Our trip of a lifetime, a trek from the Northern Pakistani town of Hushe over Gondogoro La to K2 base camp, began in Islamabad. We had planned to fly from there to Pakistan’s Northern Areas, but our flight to the town Skardu, the closest city to the trailhead, was cancelled, so we began our overland trip to Baltistan in the north the same morning. My Nepalese husband, Arjun, and I had done a lot of treks in Nepal and I’d also done numerous ones in the Andes of S. America, but getting to see K2 with my own eyes had been a longstanding dream for more than 14 years.

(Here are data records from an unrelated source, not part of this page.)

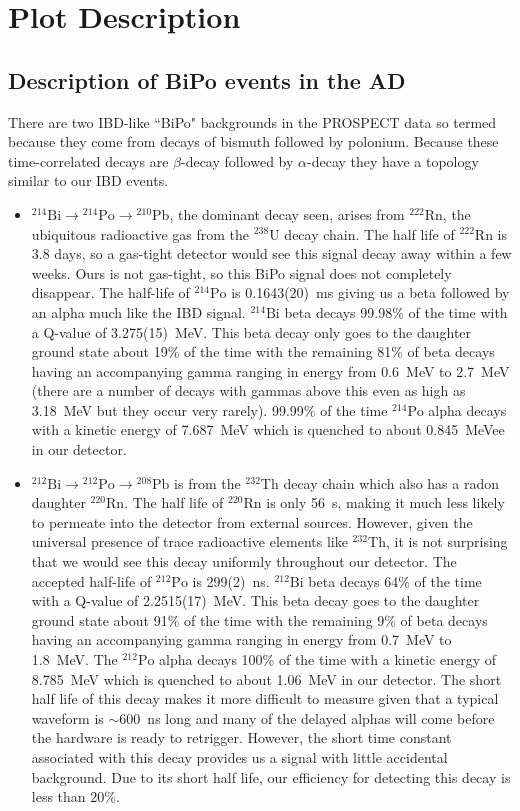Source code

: 


\tableofcontents
\listoffigures
\section{Plot Description}
\subsection{Description of BiPo events in the AD}
There are two IBD-like ``BiPo" backgrounds in the PROSPECT data so termed because they come from decays of bismuth followed by polonium. Because these time-correlated decays are $\beta$-decay followed by $\alpha$-decay they have a topology similar to our IBD events. 
\begin{itemize}
\item{$^{214}\textrm{Bi}\rightarrow$$^{214}\textrm{Po}\rightarrow$$^{210}\textrm{Pb}$, the dominant decay seen, arises from $^{222}$Rn, the ubiquitous radioactive gas from the $^{238}$U decay chain. The half life of $^{222}$Rn is 3.8 days, so a gas-tight detector would see this signal decay away within a few weeks. Ours is not gas-tight, so this BiPo signal does not completely disappear. The half-life of $^{214}\textrm{Po}$ is 0.1643(20)~ms giving us a beta followed by an alpha much like the IBD signal. $^{214}\textrm{Bi}$ beta decays 99.98\% of the time with a Q-value of 3.275(15)~MeV. This beta decay only goes to the daughter ground state about 19\% of the time with the remaining 81\% of beta decays having an accompanying gamma ranging in energy from 0.6~MeV to 2.7~MeV (there are a number of decays with gammas above this even as high as 3.18~MeV but they occur very rarely). 99.99\% of the time $^{214}$Po alpha decays with a kinetic energy of 7.687~MeV which is quenched to about 0.845~MeVee in our detector. }
\item{$^{212}\textrm{Bi}\rightarrow$$^{212}\textrm{Po}\rightarrow$$^{208}\textrm{Pb}$ is from the $^{232}$Th decay chain which also has a radon daughter $^{220}$Rn. The half life of $^{220}$Rn is only 56~s, making it much less likely to permeate into the detector from external sources. However, given the universal presence of trace radioactive elements like $^{232}$Th, it is not surprising that we would see this decay uniformly throughout our detector. The accepted half-life of $^{212}\textrm{Po}$ is 299(2)~ns. $^{212}\textrm{Bi}$ beta decays 64\% of the time with a Q-value of 2.2515(17)~MeV. This beta decay goes to the daughter ground state about 91\% of the time with the remaining 9\% of beta decays having an accompanying gamma ranging in energy from 0.7~MeV to 1.8~MeV. The  $^{212}\textrm{Po}$ alpha decays 100\% of the time with a kinetic energy of 8.785~MeV which is quenched to about 1.06~MeV in our detector. The short half life of this decay makes it more difficult to measure given that a typical waveform is $\sim$600~ns long and many of the delayed alphas will come before the hardware is ready to retrigger. However, the short time constant associated with this decay provides us a signal with little accidental background. Due to its short half life, our efficiency for detecting this decay is less than 20\%.}
\end{itemize}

Days 1-3 As we traveled from Islamabad to the Northern Areas along the Karakoram highway, we saw a gradual but striking change in the landscape as the small, rolling hills near Islamabad gave way to increasingly higher and more barren hills. These in turn led to high cliff walls, and by the time we left Kohistan, which is about the half way point, we were following a road which passed below towering rocky peaks as it clung to the cliff sides above the turbulent Indus river. As one goes further north, the relative inhospitability and savage beauty of the land impresses. Approaching Skardu, we found ourselves in an area with huge rock walls and jagged peaks, and even glaciers were sometimes seen from the road. The Indus river, born of mighty glaciers in the Karakoram, thrashed and churned its way along the river valley below the road in all its fury. My husband, who had worked for years as a whitewater rafting guide, and I, had seen a lot of rivers in our time, but few that appeared to be so violent and menacing. The fate that would have followed if our vehicle had gone off the road was unthinkable. On the second day, we reached Skardu, which is nestled in a peaceful river valley surrounded by rocky mountains. It is overlooked by a fortress which sits atop a knoll near a tributary of the Indus. We spent a rest day there, enjoying the views, peace and quiet, and delicious Pakistani food as our trekking crew stocked up on supplies and got ready for our trek.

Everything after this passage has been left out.